To simplify the issue as much as possible, I have a XML file that I want to read line-by-line and selectively copy to another target XML file. The file will have a format something like this (pay attention to the <label_a ...> ... </label> blocks):

<?xml version="1.0" encoding="ISO-8859-1"?>
<...other lines that must be copied...>

<label_x data1="somevalue" data2="someothervalue" data3="anothervalue"
+>
    <label_y="somevalue">
        <label_z>a value</label_z>
        <label_z>a value</label_z>
        <label_z>a value</label_z>
        <label_z>a value</label_z>
    </label_y>
    <label_y="somevalue">
        <label_z>a value</label_z>
        <label_z>a value</label_z>
        <label_z>a value</label_z>
        <label_z>a value</label_z>
    </label_y>
    <label_a timea="20140623203000 -0400" timeb="20140623210000 -0400"
+ id="must_match_this">
        <label_b="data">data_of_variable_number_of_lines_and_indentati
+ons</label_b>
        <label_b="more_data">data_of_variable_number_of_lines_and_inde
+ntations</label_b>
        <label_c>
            <label_d>Some_data_may_be_indented_further</label_d>
        </label_c>
        <label_b="still_more_data">data_of_variable_number_of_lines_an
+d_indentations</label_b>
    </label_a>
    <label_a timea="20140623210000 -0400" timeb="20140623220000 -0400"
+ id="must_match_this">
        <label_b="data">data_of_variable_number_of_lines_and_indentati
+ons</label_b>
        <label_b="more_data">data_of_variable_number_of_lines_and_inde
+ntations</label_b>
        <label_c>
            <label_d>Some_data_may_be_indented_further</label_d>
        </label_c>
        <label_b="still_more_data">data_of_variable_number_of_lines_an
+d_indentations</label_b>
    </label_a>
</labelx>
[download]

So with that in mind, here's what I need to have happen:

Everything BEFORE the first label_a block must be copied to the new file.

If a label_a block is to be copied, then everything between the <label_a ...> and </label> (including the lines with those tags) must be copied. If the block is not to be copied, then nothing from that block should be copied. The data between those tags may vary and have different indentation levels.

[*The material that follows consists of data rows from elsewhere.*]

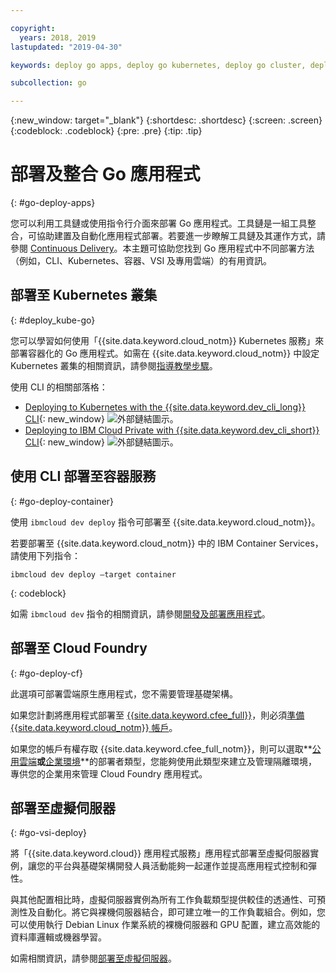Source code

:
 ```yaml
---

copyright:
  years: 2018, 2019
lastupdated: "2019-04-30"

keywords: deploy go apps, deploy go kubernetes, deploy go cluster, deploy go cli, deploy go cloud foundry, go deploy virtual

subcollection: go

---
```


{:new_window: target="_blank"}
{:shortdesc: .shortdesc}
{:screen: .screen}
{:codeblock: .codeblock}
{:pre: .pre}
{:tip: .tip}

# 部署及整合 Go 應用程式
{: #go-deploy-apps}

您可以利用工具鏈或使用指令行介面來部署 Go 應用程式。工具鏈是一組工具整合，可協助建置及自動化應用程式部署。若要進一步瞭解工具鏈及其運作方式，請參閱 [Continuous Delivery](/docs/services/ContinuousDelivery?topic=ContinuousDelivery-getting-started)。本主題可協助您找到 Go 應用程式中不同部署方法（例如，CLI、Kubernetes、容器、VSI 及專用雲端）的有用資訊。

## 部署至 Kubernetes 叢集
{: #deploy_kube-go}

您可以學習如何使用「{{site.data.keyword.cloud_notm}} Kubernetes 服務」來部署容器化的 Go 應用程式。如需在 {{site.data.keyword.cloud_notm}} 中設定 Kubernetes 叢集的相關資訊，請參閱[指導教學步驟](/docs/containers?topic=containers-cs_cluster_tutorial#cs_cluster_tutorial)。

使用 CLI 的相關部落格：
* [Deploying to Kubernetes with the {{site.data.keyword.dev_cli_long}} CLI](https://www.ibm.com/blogs/bluemix/2017/09/deploying-kubernetes-ibm-cloud-ibm-cloud-developer-tools-cli/){: new_window} ![外部鏈結圖示](../icons/launch-glyph.svg "外部鏈結圖示")。
* [Deploying to IBM Cloud Private with {{site.data.keyword.dev_cli_short}} CLI](https://www.ibm.com/blogs/bluemix/2017/09/deploying-ibm-cloud-private-ibm-cloud-developer-tools-cli/){: new_window} ![外部鏈結圖示](../icons/launch-glyph.svg "外部鏈結圖示")。

## 使用 CLI 部署至容器服務
{: #go-deploy-container}

使用 `ibmcloud dev deploy` 指令可部署至 {{site.data.keyword.cloud_notm}}。 

若要部署至 {{site.data.keyword.cloud_notm}} 中的 IBM Container Services，請使用下列指令：
```
ibmcloud dev deploy –target container 
```
{: codeblock}

如需 `ibmcloud dev` 指令的相關資訊，請參閱[開發及部署應用程式](/docs/cli?topic=cloud-cli-ibmcloud-cli#ibmcloud-cli)。

## 部署至 Cloud Foundry
{: #go-deploy-cf}

此選項可部署雲端原生應用程式，您不需要管理基礎架構。

如果您計劃將應用程式部署至 [{{site.data.keyword.cfee_full}}](/docs/cloud-foundry?topic=cloud-foundry-about#about)，則必須[準備 {{site.data.keyword.cloud_notm}} 帳戶](/docs/cloud-foundry?topic=cloud-foundry-prepare#prepare)。

如果您的帳戶有權存取 {{site.data.keyword.cfee_full_notm}}，則可以選取**[公用雲端](/docs/cloud-foundry-public?topic=cloud-foundry-public-about-cf#about-cf)**或**[企業環境](/docs/cloud-foundry-public?topic=cloud-foundry-public-cfee#cfee)**的部署者類型，您能夠使用此類型來建立及管理隔離環境，專供您的企業用來管理 Cloud Foundry 應用程式。

## 部署至虛擬伺服器
{: #go-vsi-deploy}

將「{{site.data.keyword.cloud}} 應用程式服務」應用程式部署至虛擬伺服器實例，讓您的平台與基礎架構開發人員活動能夠一起運作並提高應用程式控制和彈性。

與其他配置相比時，虛擬伺服器實例為所有工作負載類型提供較佳的透通性、可預測性及自動化。將它與裸機伺服器結合，即可建立唯一的工作負載組合。例如，您可以使用執行 Debian Linux 作業系統的裸機伺服器和 GPU 配置，建立高效能的資料庫邏輯或機器學習。

如需相關資訊，請參閱[部署至虛擬伺服器](/docs/apps?topic=creating-apps-vsi-deploy#vsi-deploy)。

The decision to copy the block should be based on two things. The first is the "timea" value in each <label_a ...> line, which looks something like this:

20140623203000 -0400

This breaks down to 2014-06-23 20:30:00 with a GMT offset of -4:00

The second is the "id" value which is on the same line and will contain one of a few specific strings. What I want to do is this:

IF the ID string matches a particular value then IF the hour is within a certain range (say 18 to 20) then IF it is one of certain specific days of the week (say Monday, Wednesday, or Friday) then I want to copy the entire label_a block to the other file. If ALL of those conditions are not met, then I want to try another similar test using different ID, hour, and day of week values. If NONE of the tests result in the code block being copied, then I want the entire label_a block to be skipped (not copied) and the same series of test run on the next label_a block, looping until the end of the file.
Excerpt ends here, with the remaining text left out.